Add a script to lift CERT risk assessment tags from help files

lcartey · lcartey · commit a1f45ff00ee8 · 2025-05-01T23:39:39.000+01:00
diff --git a/scripts/add_risk_assessment_tags.py b/scripts/add_risk_assessment_tags.py
@@ -0,0 +1,160 @@
+#!/usr/bin/env python3
+"""
+Add risk assessment tags to rule package JSON files.
+
+This script:
+1. Iterates through each JSON file in rule_packages directory
+2. Looks for CERT-C or CERT-CPP sections
+3. For each rule, finds the corresponding markdown file
+4. Extracts risk assessment data from the markdown file
+5. Adds risk assessment data as tags to each query in the JSON file
+"""
+
+import os
+import json
+import re
+import glob
+from bs4 import BeautifulSoup
+import logging
+
+logging.basicConfig(level=logging.INFO, format='%(asctime)s - %(levelname)s - %(message)s')
+logger = logging.getLogger(__name__)
+
+def find_rule_packages():
+    """Find all JSON rule package files in the rule_packages directory."""
+    repo_root = os.path.dirname(os.path.dirname(os.path.abspath(__file__)))
+    rule_packages_dir = os.path.join(repo_root, "rule_packages")
+    return glob.glob(os.path.join(rule_packages_dir, "**", "*.json"), recursive=True)
+
+def extract_risk_assessment_from_md(md_file_path):
+    """Extract risk assessment data from the markdown file."""
+    risk_data = {}
+    
+    try:
+        with open(md_file_path, 'r', encoding='utf-8') as f:
+            content = f.read()
+        
+        # Find the Risk Assessment section
+        risk_section_match = re.search(r'## Risk Assessment(.*?)##', content, re.DOTALL)
+        if not risk_section_match:
+            # Try to find it as the last section
+            risk_section_match = re.search(r'## Risk Assessment(.*?)$', content, re.DOTALL)
+            if not risk_section_match:
+                logger.warning(f"No Risk Assessment section found in {md_file_path}")
+                return risk_data
+        
+        risk_section = risk_section_match.group(1)
+        
+        # Look for the table with risk assessment data
+        table_match = re.search(r'<table>(.*?)</table>', risk_section, re.DOTALL)
+        if not table_match:
+            logger.warning(f"No risk assessment table found in {md_file_path}")
+            return risk_data
+        
+        table_html = table_match.group(0)
+        soup = BeautifulSoup(table_html, 'html.parser')
+        
+        # Find all rows in the table
+        rows = soup.find_all('tr')
+        if len(rows) < 2:  # Need at least header and data row
+            logger.warning(f"Incomplete risk assessment table in {md_file_path}")
+            return risk_data
+        
+        # Extract headers and values
+        headers = [th.get_text().strip() for th in rows[0].find_all('th')]

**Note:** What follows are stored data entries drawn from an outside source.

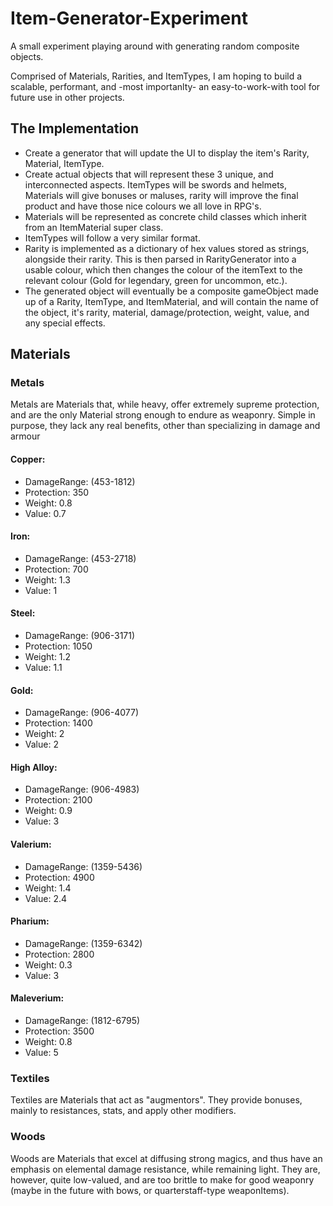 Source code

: # Item-Generator-Experiment
A small experiment playing around with generating random composite objects.

Comprised of Materials, Rarities, and ItemTypes, I am hoping to build a scalable, performant, and -most importanlty- an easy-to-work-with tool for future use in other projects.

## The Implementation
* Create a generator that will update the UI to display the item's Rarity, Material, ItemType.
* Create actual objects that will represent these 3 unique, and interconnected aspects. ItemTypes will be swords and helmets, Materials will give bonuses or maluses, rarity will improve the final product and have those nice colours we all love in RPG's.
* Materials will be represented as concrete child classes which inherit from an ItemMaterial super class.
* ItemTypes will follow a very similar format.
* Rarity is implemented as a dictionary of hex values stored as strings, alongside their rarity. This is then parsed in RarityGenerator into a usable colour, which then changes the colour of the itemText to the relevant colour (Gold for legendary, green for uncommon, etc.).
* The generated object will eventually be a composite gameObject made up of a Rarity, ItemType, and ItemMaterial, and will contain the name of the object, it's rarity, material, damage/protection, weight, value, and any special effects.

## Materials
### Metals
Metals are Materials that, while heavy, offer extremely supreme protection, and are the only Material strong enough to endure as weaponry. Simple in purpose, they lack any real benefits, other than specializing in damage and armour
#### Copper:
  *   DamageRange: (453-1812)
  *   Protection: 350
  *   Weight: 0.8
  *   Value: 0.7
#### Iron:
  *   DamageRange: (453-2718)
  *   Protection: 700
  *   Weight: 1.3
  *   Value: 1
#### Steel:
  *   DamageRange: (906-3171)
  *   Protection: 1050
  *   Weight: 1.2
  *   Value: 1.1
#### Gold:
  *   DamageRange: (906-4077)
  *   Protection: 1400
  *   Weight: 2
  *   Value: 2
#### High Alloy:
  *   DamageRange: (906-4983)
  *   Protection: 2100
  *   Weight: 0.9
  *   Value: 3
#### Valerium:
  *   DamageRange: (1359-5436)
  *   Protection: 4900
  *   Weight: 1.4
  *   Value: 2.4
#### Pharium:
  *   DamageRange: (1359-6342)
  *   Protection: 2800
  *   Weight: 0.3
  *   Value: 3
#### Maleverium:
  *   DamageRange: (1812-6795)
  *   Protection: 3500
  *   Weight: 0.8
  *   Value: 5

### Textiles
Textiles are Materials that act as "augmentors". They provide bonuses, mainly to resistances, stats, and apply other modifiers.

### Woods
Woods are Materials that excel at diffusing strong magics, and thus have an emphasis on elemental damage resistance, while remaining light. They are, however, quite low-valued, and are too brittle to make for good weaponry (maybe in the future with bows, or quarterstaff-type weaponItems).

+        values = [td.get_text().strip() for td in rows[1].find_all('td')]
+        
+        # Create a dictionary of headers and values
+        if len(headers) == len(values):
+            for i, header in enumerate(headers):
+                risk_data[header] = values[i]
+        else:
+            logger.warning(f"Header and value count mismatch in {md_file_path}")
+        
+    except Exception as e:
+        logger.error(f"Error extracting risk assessment from {md_file_path}: {e}")
+    
+    return risk_data
+
+def find_md_file(rule_id, short_name, language):
+    """Find the markdown file for the given rule ID and short name."""

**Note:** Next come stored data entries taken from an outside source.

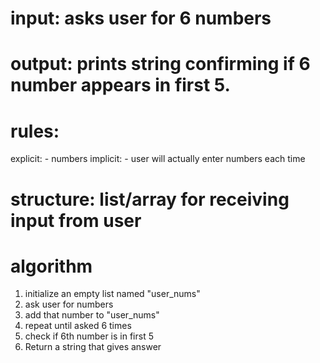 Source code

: # input: asks user for 6 numbers
# output: prints string confirming if 6 number appears in first 5.

# rules:
   explicit:
       - numbers
   implicit:
       - user will actually enter numbers each time
 

# structure: list/array for receiving input from user

# algorithm
1. initialize an empty list named "user_nums"
2. ask user for numbers
3. add that number to "user_nums"
4. repeat until asked 6 times
5. check if 6th number is in first 5
6. Return a string that gives answer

+    repo_root = os.path.dirname(os.path.dirname(os.path.abspath(__file__)))
+    md_path = os.path.join(repo_root, language, "cert", "src", "rules", rule_id, f"{short_name}.md")
+    
+    if os.path.exists(md_path):
+        return md_path
+    else:
+        # Try without short name (sometimes the file is named after the rule ID)
+        md_path = os.path.join(repo_root, language, "cert", "src", "rules", rule_id, f"{rule_id}.md")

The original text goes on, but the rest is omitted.